I'm a newbie in Probability. The book "Introduction to Probability" by Joseph K. Blitzstein and Jessica Hwang page 161 in the Expectation chapter in section Variance talks about Binomial Variance but also involve deriving the variance from using indicator random variables (I know there is other way of doing it but my question is about this specific method).
The book says: Alternatively, we can find $E(X^2)$ by first finding $E{X \choose 2}$. Since ${X \choose 2}$ is the number of pairs of successful trials. Creating an indicator r.v. for each pair of trials, we have: $$E{X \choose 2} = {n \choose 2}p^2$$
I understand this part that there is pairs of successful trial from all n trials so there are ${n \choose 2}$ of it and each with probability $p * p = p^2$
then it says:
Thus,
$$n(n-1)p^2 = E(X(X-1)) = E(X^2) - E(X) = E(X^2) - np $$ I do not understand why: $n(n-1)p^2 = E(X(X-1)) $ ???
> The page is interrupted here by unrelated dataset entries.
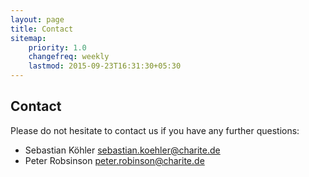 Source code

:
 ```yaml
---
layout: page
title: Contact
sitemap:
    priority: 1.0
    changefreq: weekly
    lastmod: 2015-09-23T16:31:30+05:30
---
```



 
## Contact

Please do not hesitate to contact us if you have any further questions:

 - Sebastian Köhler sebastian.koehler@charite.de
 - Peter Robsinson peter.robinson@charite.de


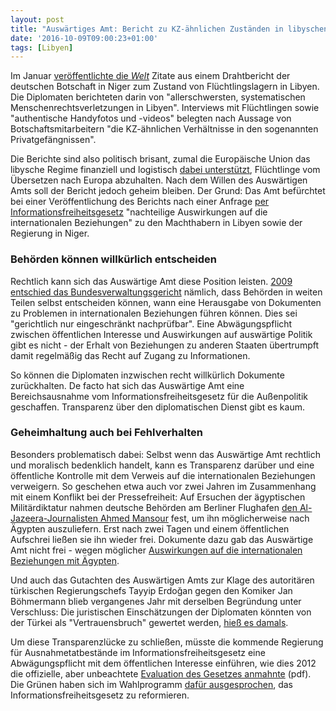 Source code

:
 ```yaml
---
layout: post
title: "Auswärtiges Amt: Bericht zu KZ-ähnlichen Zuständen in libyschen Lagern bleibt geheim"
date: '2016-10-09T09:00:23+01:00'
tags: [Libyen]
---
```


Im Januar <a href="https://www.welt.de/politik/ausland/article161608446/Wir-sind-weniger-wert-als-Hunde.html">veröffentlichte die <em>Welt</em></a> Zitate aus einem Drahtbericht der deutschen Botschaft in Niger zum Zustand von Flüchtlingslagern in Libyen. Die Diplomaten berichteten darin von "allerschwersten, systematischen Menschenrechtsverletzungen in Libyen". Interviews mit Flüchtlingen sowie "authentische Handyfotos und -videos" belegten nach Aussage von Botschaftsmitarbeitern "die KZ-ähnlichen Verhältnisse in den sogenannten Privatgefängnissen".

Die Berichte sind also politisch brisant, zumal die Europäische Union das libysche Regime finanziell und logistisch <a href="https://netzpolitik.org/2017/libysches-militaer-soll-an-europaeische-ueberwachungssysteme-angeschlossen-werden/">dabei unterstützt</a>, Flüchtlinge vom Übersetzen nach Europa abzuhalten. Nach dem Willen des Auswärtigen Amts soll der Bericht jedoch geheim bleiben. Der Grund: Das Amt befürchtet bei einer Veröffentlichung des Berichts nach einer Anfrage <a href="https://fragdenstaat.de/anfrage/korrespondenz-zu-libyschen-lagern-zwischen-deutscher-botschaft-niger-und-ministerien/#anhang-30824">per Informationsfreiheitsgesetz</a> "nachteilige Auswirkungen auf die internationalen Beziehungen" zu den Machthabern in Libyen sowie der Regierung in Niger.

<h3>Behörden können willkürlich entscheiden</h3>

Rechtlich kann sich das Auswärtige Amt diese Position leisten. <a href="http://www.bverwg.de/entscheidungen/entscheidung.php?ent=291009U7C22.08.0">2009 entschied das Bundesverwaltungsgericht</a> nämlich, dass Behörden in weiten Teilen selbst entscheiden können, wann eine Herausgabe von Dokumenten zu Problemen in internationalen Beziehungen führen können. Dies sei "gerichtlich nur eingeschränkt nachprüfbar". Eine Abwägungspflicht zwischen öffentlichen Interesse und Auswirkungen auf auswärtige Politik gibt es nicht - der Erhalt von Beziehungen zu anderen Staaten übertrumpft damit regelmäßig das Recht auf Zugang zu Informationen.

So können die Diplomaten inzwischen recht willkürlich Dokumente zurückhalten. De facto hat sich das Auswärtige Amt eine Bereichsausnahme vom Informationsfreiheitsgesetz für die Außenpolitik geschaffen. Transparenz über den diplomatischen Dienst gibt es kaum.

<h3>Geheimhaltung auch bei Fehlverhalten</h3>

Besonders problematisch dabei: Selbst wenn das Auswärtige Amt rechtlich und moralisch bedenklich handelt, kann es Transparenz darüber und eine öffentliche Kontrolle mit dem Verweis auf die internationalen Beziehungen verweigern. So geschehen etwa auch vor zwei Jahren im Zusammenhang mit einem Konflikt bei der Pressefreiheit: Auf Ersuchen der ägyptischen Militärdiktatur nahmen deutsche Behörden am Berliner Flughafen <a href="https://netzpolitik.org/2015/nach-zwei-tagen-in-deutscher-haft-ahmed-mansour-wieder-frei/">den Al-Jazeera-Journalisten Ahmed Mansour</a> fest, um ihn möglicherweise nach Ägypten auszuliefern. Erst nach zwei Tagen und einem öffentlichen Aufschrei ließen sie ihn wieder frei. Dokumente dazu gab das Auswärtige Amt nicht frei - wegen möglicher <a href="https://fragdenstaat.de/anfrage/verbalnote-der-agyptischen-botschaft-zu-ahmed-mansour/">Auswirkungen auf die internationalen Beziehungen mit Ägypten</a>.

Und auch das Gutachten des Auswärtigen Amts zur Klage des autoritären türkischen Regierungschefs Tayyip Erdoğan gegen den Komiker Jan Böhmermann blieb vergangenes Jahr mit derselben Begründung unter Verschluss: Die juristischen Einschätzungen der Diplomaten könnten von der Türkei als "Vertrauensbruch" gewertet werden, <a href="https://netzpolitik.org/2016/ifg-ablehnung-des-tages-auswaertiges-amt-haelt-boehmermann-gutachten-unter-verschluss/">hieß es damals</a>.

Um diese Transparenzlücke zu schließen, müsste die kommende Regierung für Ausnahmetatbestände im Informationsfreiheitsgesetz eine Abwägungspflicht mit dem öffentlichen Interesse einführen, wie dies 2012 die offizielle, aber unbeachtete <a href="http://www.foev-speyer.de/files/de/fbpdf/_vti_cnf/InGFA/Abschlussberichte/AB_Informationsfreiheitsgesetz.pdf">Evaluation des Gesetzes anmahnte</a> (pdf). Die Grünen haben sich im Wahlprogramm <a href="http://blog.fragdenstaat.de/2017/wahlprogramme/">dafür ausgesprochen</a>, das Informationsfreiheitsgesetz zu reformieren.
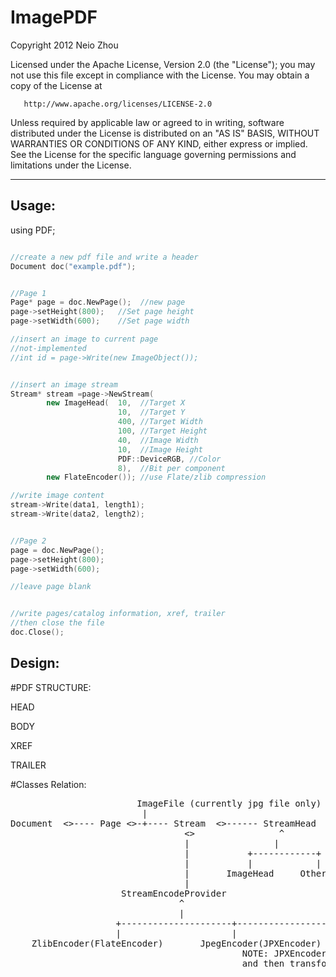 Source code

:

ImagePDF
==============================

   Copyright 2012 Neio Zhou

   Licensed under the Apache License, Version 2.0 (the "License");
   you may not use this file except in compliance with the License.
   You may obtain a copy of the License at

       http://www.apache.org/licenses/LICENSE-2.0

   Unless required by applicable law or agreed to in writing, software
   distributed under the License is distributed on an "AS IS" BASIS,
   WITHOUT WARRANTIES OR CONDITIONS OF ANY KIND, either express or implied.
   See the License for the specific language governing permissions and
   limitations under the License.

---------------------------------------

Usage:
---------------


using PDF;

```C++

//create a new pdf file and write a header
Document doc("example.pdf");


//Page 1
Page* page = doc.NewPage();  //new page 
page->setHeight(800);	//Set page height
page->setWidth(600);	//Set page width

//insert an image to current page
//not-implemented
//int id = page->Write(new ImageObject());


//insert an image stream
Stream* stream =page->NewStream(
		new ImageHead(	10,  //Target X
						10,  //Target Y
						400, //Target Width
						100, //Target Height
						40,	 //Image Width
						10,	 //Image Height
						PDF::DeviceRGB, //Color
						8),  //Bit per component
		new FlateEncoder()); //use Flate/zlib compression

//write image content
stream->Write(data1, length1);
stream->Write(data2, length2);


//Page 2
page = doc.NewPage();
page->setHeight(800);
page->setWidth(600);

//leave page blank


//write pages/catalog information, xref, trailer
//then close the file
doc.Close();

```

Design:
----------------


#PDF STRUCTURE:

HEAD

BODY

XREF

TRAILER


#Classes Relation:

<pre>
                        ImageFile (currently jpg file only)
                         |
Document  <>---- Page <>-+---- Stream  <>------ StreamHead
                                 <>                ^
                                 |                |
                                 |           +------------+
                                 |           |            |
                                 |       ImageHead     OtherHead
                                 |
                     StreamEncodeProvider
								^
								|
                    +---------------------+------------------------(to be extended)
                    |                     |
    ZlibEncoder(FlateEncoder)       JpegEncoder(JPXEncoder)
	                                        NOTE: JPXEncoder may write the data to a temporary file 
											and then transform to JPEG
</pre>                                        




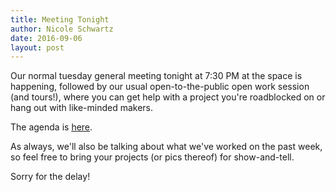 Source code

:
 ```yaml
---
title: Meeting Tonight
author: Nicole Schwartz
date: 2016-09-06
layout: post
---
```


Our normal tuesday general meeting tonight at 7:30 PM at the space is happening, followed by our usual open-to-the-public open work session (and tours!), where you can get help with a project you're roadblocked on or hang out with like-minded makers.

The agenda is [here](https://wiki.hacksburg.org/meetings:2016-09-06_general_meeting). 

As always, we'll also be talking about what we've worked on the past week, so feel free to bring your projects (or pics thereof) for show-and-tell. 

Sorry for the delay!
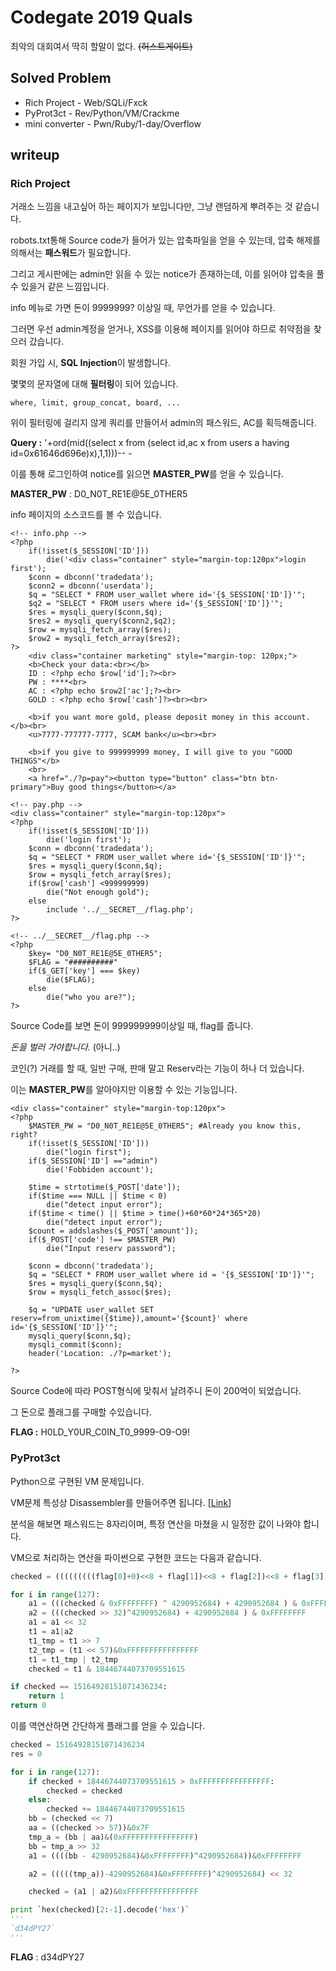 # Codegate 2019 Quals

최악의 대회여서 딱히 할말이 없다. ~~(허스트게이트)~~

## Solved Problem

- Rich Project - Web/SQLi/Fxck
- PyProt3ct - Rev/Python/VM/Crackme
- mini converter - Pwn/Ruby/1-day/Overflow

## writeup

### Rich Project

거래소 느낌을 내고싶어 하는 페이지가 보입니다만, 그냥 랜덤하게 뿌려주는 것 같습니다.

robots.txt통해 Source code가 들어가 있는 압축파일을 얻을 수 있는데, 압축 해제를 의해서는 **패스워드**가 필요합니다.

그리고 게시판에는 admin만 읽을 수 있는 notice가 존재하는데, 이를 읽어야 압축을 풀 수 있을거 같은 느낌입니다.

info 메뉴로 가면 돈이 9999999? 이상일 때, 무언가를 얻을 수 있습니다.

그러면 우선 admin계정을 얻거나, XSS를 이용해 페이지를 읽어야 하므로 취약점을 찾으러 갔습니다.

회원 가입 시, **SQL Injection**이 발생합니다.

몇몇의 문자열에 대해 **필터링**이 되어 있습니다.

```
where, limit, group_concat, board, ...
```

위이 필터링에 걸리지 않게 쿼리를 만들어서 admin의 패스워드, AC를 획득해줍니다.

**Query :** '+ord(mid((select x from (select id,ac x from users a having id=0x61646d696e)x),1,1)))-- -

이를 통해 로그인하여 notice를 읽으면 **MASTER\_PW**를 얻을 수 있습니다.

**MASTER_PW** : D0\_N0T\_RE1E@5E\_0THER5

info 페이지의 소스코드를 볼 수 있습니다.

```
<!-- info.php -->
<?php 
	if(!isset($_SESSION['ID']))
		die('<div class="container" style="margin-top:120px">login first');
	$conn = dbconn('tradedata');
	$conn2 = dbconn('userdata');
	$q = "SELECT * FROM user_wallet where id='{$_SESSION['ID']}'";
	$q2 = "SELECT * FROM users where id='{$_SESSION['ID']}'";
	$res = mysqli_query($conn,$q);
	$res2 = mysqli_query($conn2,$q2);
	$row = mysqli_fetch_array($res);
	$row2 = mysqli_fetch_array($res2);
?>
    <div class="container marketing" style="margin-top: 120px;">
    <b>Check your data:<br></b>
	ID : <?php echo $row['id'];?><br>
	PW : ****<br>
	AC : <?php echo $row2['ac'];?><br>
	GOLD : <?php echo $row['cash']?><br><br>

	<b>if you want more gold, please deposit money in this account.</b><br>
	<u>7777-777777-7777, SCAM bank</u><br><br>

	<b>if you give to 999999999 money, I will give to you "GOOD THINGS"</b>
	<br>
	<a href="./?p=pay"><button type="button" class="btn btn-primary">Buy good things</button></a>
	
<!-- pay.php -->
<div class="container" style="margin-top:120px">
<?php
	if(!isset($_SESSION['ID']))
		die('login first');
	$conn = dbconn('tradedata');
	$q = "SELECT * FROM user_wallet where id='{$_SESSION['ID']}'";
	$res = mysqli_query($conn,$q);
	$row = mysqli_fetch_array($res);
	if($row['cash'] <999999999)
		die("Not enough gold");
	else
		include '../__SECRET__/flag.php';
?>

<!-- ../__SECRET__/flag.php -->
<?php
	$key= "D0_N0T_RE1E@5E_0THER5";
	$FLAG = "##########"
	if($_GET['key'] === $key)
		die($FLAG);
	else
		die("who you are?");
?>
```

Source Code를 보면 돈이 999999999이상일 때, flag를 줍니다.

*돈을 벌러 가야합니다.* (아니..)

코인(?) 거래를 할 때, 일반 구매, 판매 말고 Reserv라는 기능이 하나 더 있습니다.

이는 **MASTER_PW**를 알아야지만 이용할 수 있는 기능입니다.

```
<div class="container" style="margin-top:120px">
<?php
	$MASTER_PW = "D0_N0T_RE1E@5E_0THER5"; #Already you know this, right?
	if(!isset($_SESSION['ID']))
		die("login first");
	if($_SESSION['ID'] =="admin")
		die('Fobbiden account');

	$time = strtotime($_POST['date']);
	if($time === NULL || $time < 0)
		die("detect input error");
	if($time < time() || $time > time()+60*60*24*365*20)
		die("detect input error");
	$count = addslashes($_POST['amount']);
	if($_POST['code'] !== $MASTER_PW)
		die("Input reserv password");

	$conn = dbconn('tradedata');
	$q = "SELECT * FROM user_wallet where id = '{$_SESSION['ID']}'";
	$res = mysqli_query($conn,$q);
	$row = mysqli_fetch_assoc($res);

	$q = "UPDATE user_wallet SET reserv=from_unixtime({$time}),amount='{$count}' where id='{$_SESSION['ID']}'";
	mysqli_query($conn,$q);
	mysqli_commit($conn);
	header('Location: ./?p=market');

?>
```

Source Code에 따라 POST형식에 맞춰서 날려주니 돈이 200억이 되었습니다.

그 돈으로 플래그를 구매할 수있습니다.

**FLAG :** H0LD_Y0UR_C0IN_T0_9999-O9-O9!



### PyProt3ct

Python으로 구현된 VM 문제입니다.

VM문제 특성상 Disassembler를 만들어주면 됩니다. [[Link](PyProt3ct/play.py)]

분석을 해보면 패스워드는 8자리이며, 특정 연산을 마쳤을 시 일정한 값이 나와야 합니다.

VM으로 처리하는 연산을 파이썬으로 구현한 코드는 다음과 같습니다.

```python
checked = (((((((((flag[0]+0)<<8 + flag[1])<<8 + flag[2])<<8 + flag[3])<<8) + flag[4] << 8 + flag[5])<<8) <<8 + flag[6])<<8) + flag[7]

for i in range(127):
	a1 = (((checked & 0xFFFFFFFF) ^ 4290952684) + 4290952684 ) & 0xFFFFFFFF
	a2 = (((checked >> 32)^4290952684) + 4290952684 ) & 0xFFFFFFFF
	a1 = a1 << 32
	t1 = a1|a2
	t1_tmp = t1 >> 7
	t2_tmp = (t1 << 57)&0xFFFFFFFFFFFFFFFF
	t1 = t1_tmp | t2_tmp
	checked = t1 & 18446744073709551615

if checked == 15164928151071436234:
	return 1
return 0
```

이를 역연산하면 간단하게 플래그를 얻을 수 있습니다.

```python
checked = 15164928151071436234
res = 0

for i in range(127):
	if checked + 18446744073709551615 > 0xFFFFFFFFFFFFFFFF:
		checked = checked
	else:
		checked += 18446744073709551615
	bb = (checked << 7)
	aa = ((checked >> 57))&0x7F
	tmp_a = (bb | aa)&(0xFFFFFFFFFFFFFFFF)
	bb = tmp_a >> 32
	a1 = ((((bb - 4290952684)&0xFFFFFFFF)^4290952684))&0xFFFFFFFF

	a2 = (((((tmp_a))-4290952684)&0xFFFFFFFF)^4290952684) << 32

	checked = (a1 | a2)&0xFFFFFFFFFFFFFFFF

print `hex(checked)[2:-1].decode('hex')`
'''
`d34dPY27`
'''
```

**FLAG** : d34dPY27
I need not only word explanation but I also would like to know the mathematical step by step computation. please show it. It seems like it relates to Law of the unconscious statistician (LOTUS) but LOTUS talks about $E(g(X))$ but this problem is like E(g(X(something...))). please give word explanation and step by step mathematical computation. Does Linearity of Expectation also involve? but it only talks about E(cX) and E(X+Y) isn't it? in this case it is E(random variable(random variable)) ???